ACTIVITY: Among the records below, find each line that includes the string "تمپلیت" and copy it.

#### RECORDS PROVIDED

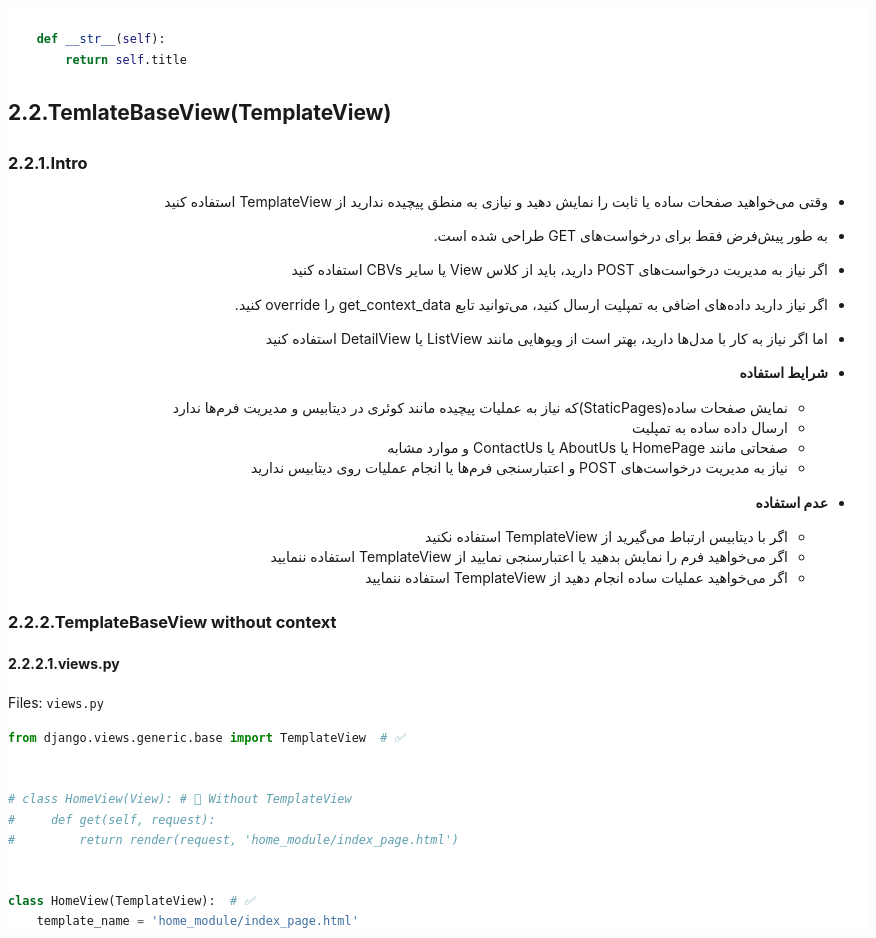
 ```python

    def __str__(self):
        return self.title

```

## 2.2.TemlateBaseView(TemplateView)

### 2.2.1.Intro

<div style="direction: rtl">

* وقتی می‌خواهید صفحات ساده یا ثابت را نمایش دهید و نیازی به منطق پیچیده ندارید از TemplateView استفاده کنید
* به طور پیش‌فرض فقط برای درخواست‌های GET طراحی شده است.
* اگر نیاز به مدیریت درخواست‌های POST دارید، باید از کلاس View یا سایر CBVs استفاده کنید
* اگر نیاز دارید داده‌های اضافی به تمپلیت ارسال کنید، می‌توانید تابع get_context_data را override کنید.
* اما اگر نیاز به کار با مدل‌ها دارید، بهتر است از ویوهایی مانند ListView یا DetailView استفاده کنید


* **شرایط استفاده**
    * نمایش صفحات ساده(StaticPages)که نیاز به عملیات پیچیده مانند کوئری در دیتابیس و مدیریت فرم‌ها ندارد
    * ارسال داده ساده به تمپلیت
    * صفحاتی مانند HomePage یا AboutUs یا ContactUs و موارد مشابه
    * نیاز به مدیریت درخواست‌های POST و اعتبارسنجی فرم‌ها یا انجام عملیات روی دیتابیس ندارید


* **عدم استفاده**
    * اگر با دیتابیس ارتباط می‌گیرید از TemplateView استفاده نکنید
    * اگر می‌خواهید فرم را نمایش بدهید یا اعتبارسنجی نمایید از TemplateView استفاده ننمایید
    * اگر می‌خواهید عملیات ساده انجام دهید از TemplateView استفاده ننمایید

</div>

### 2.2.2.TemplateBaseView without context

#### 2.2.2.1.views.py

Files: `views.py`

```python
from django.views.generic.base import TemplateView  # ✅️ 


# class HomeView(View): # 📌️ Without TemplateView
#     def get(self, request):
#         return render(request, 'home_module/index_page.html')


class HomeView(TemplateView):  # ✅️ 
    template_name = 'home_module/index_page.html'

```
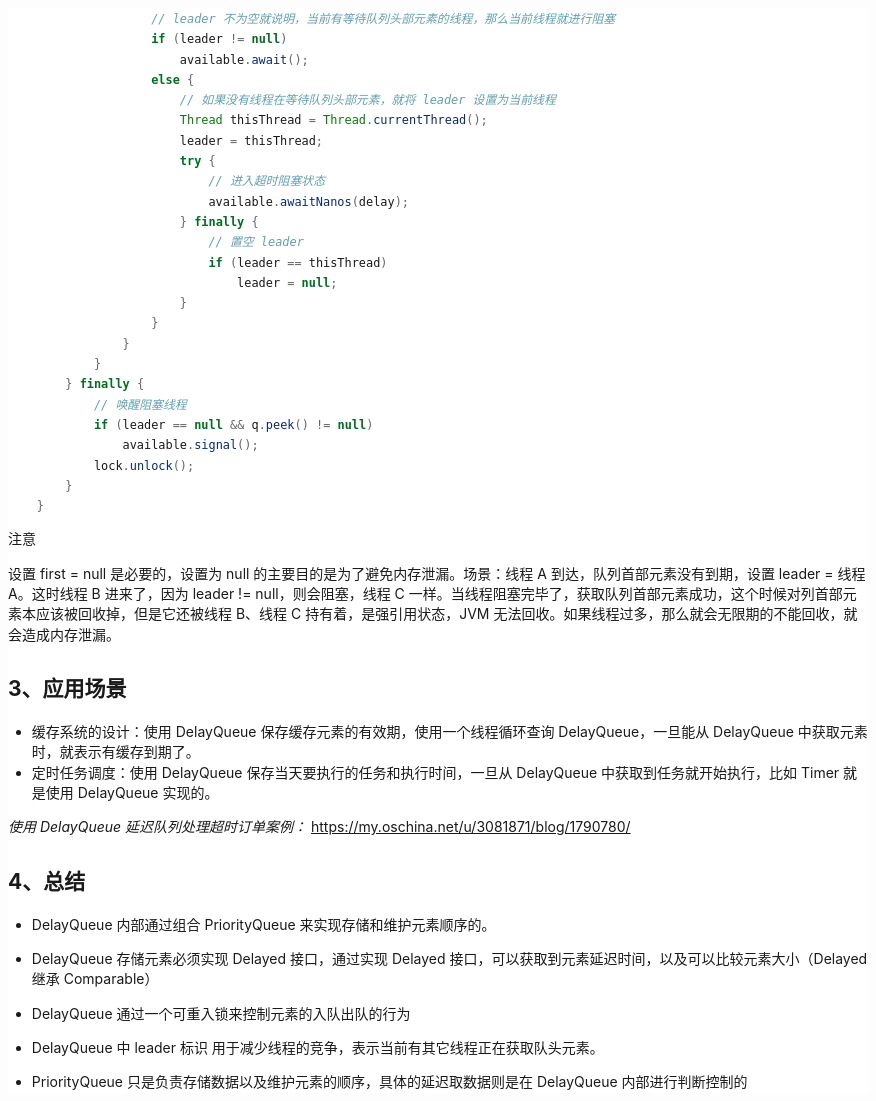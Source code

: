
 ``` java
                    // leader 不为空就说明，当前有等待队列头部元素的线程，那么当前线程就进行阻塞
                    if (leader != null)
                        available.await();
                    else {
                        // 如果没有线程在等待队列头部元素，就将 leader 设置为当前线程
                        Thread thisThread = Thread.currentThread();
                        leader = thisThread;
                        try {
                            // 进入超时阻塞状态
                            available.awaitNanos(delay);
                        } finally {
                            // 置空 leader
                            if (leader == thisThread)
                                leader = null;
                        }
                    }
                }
            }
        } finally {
            // 唤醒阻塞线程
            if (leader == null && q.peek() != null)
                available.signal();
            lock.unlock();
        }
    }
```

注意

设置 first = null 是必要的，设置为 null 的主要目的是为了避免内存泄漏。场景：线程 A 到达，队列首部元素没有到期，设置 leader = 线程 A。这时线程 B 进来了，因为 leader != null，则会阻塞，线程 C 一样。当线程阻塞完毕了，获取队列首部元素成功，这个时候对列首部元素本应该被回收掉，但是它还被线程 B、线程 C 持有着，是强引用状态，JVM 无法回收。如果线程过多，那么就会无限期的不能回收，就会造成内存泄漏。


## 3、应用场景

* 缓存系统的设计：使用 DelayQueue 保存缓存元素的有效期，使用一个线程循环查询 DelayQueue，一旦能从 DelayQueue 中获取元素时，就表示有缓存到期了。 
* 定时任务调度：使用 DelayQueue 保存当天要执行的任务和执行时间，一旦从 DelayQueue 中获取到任务就开始执行，比如 Timer 就是使用 DelayQueue 实现的。

*使用 DelayQueue 延迟队列处理超时订单案例：* https://my.oschina.net/u/3081871/blog/1790780/



## 4、总结

* DelayQueue 内部通过组合 PriorityQueue 来实现存储和维护元素顺序的。

* DelayQueue 存储元素必须实现 Delayed 接口，通过实现 Delayed 接口，可以获取到元素延迟时间，以及可以比较元素大小（Delayed 继承 Comparable）

* DelayQueue 通过一个可重入锁来控制元素的入队出队的行为

* DelayQueue 中 leader 标识 用于减少线程的竞争，表示当前有其它线程正在获取队头元素。

* PriorityQueue 只是负责存储数据以及维护元素的顺序，具体的延迟取数据则是在 DelayQueue 内部进行判断控制的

########

ANSWER BOX:
* اگر نیاز دارید داده‌های اضافی به تمپلیت ارسال کنید، می‌توانید تابع get_context_data را override کنید.
    * ارسال داده ساده به تمپلیت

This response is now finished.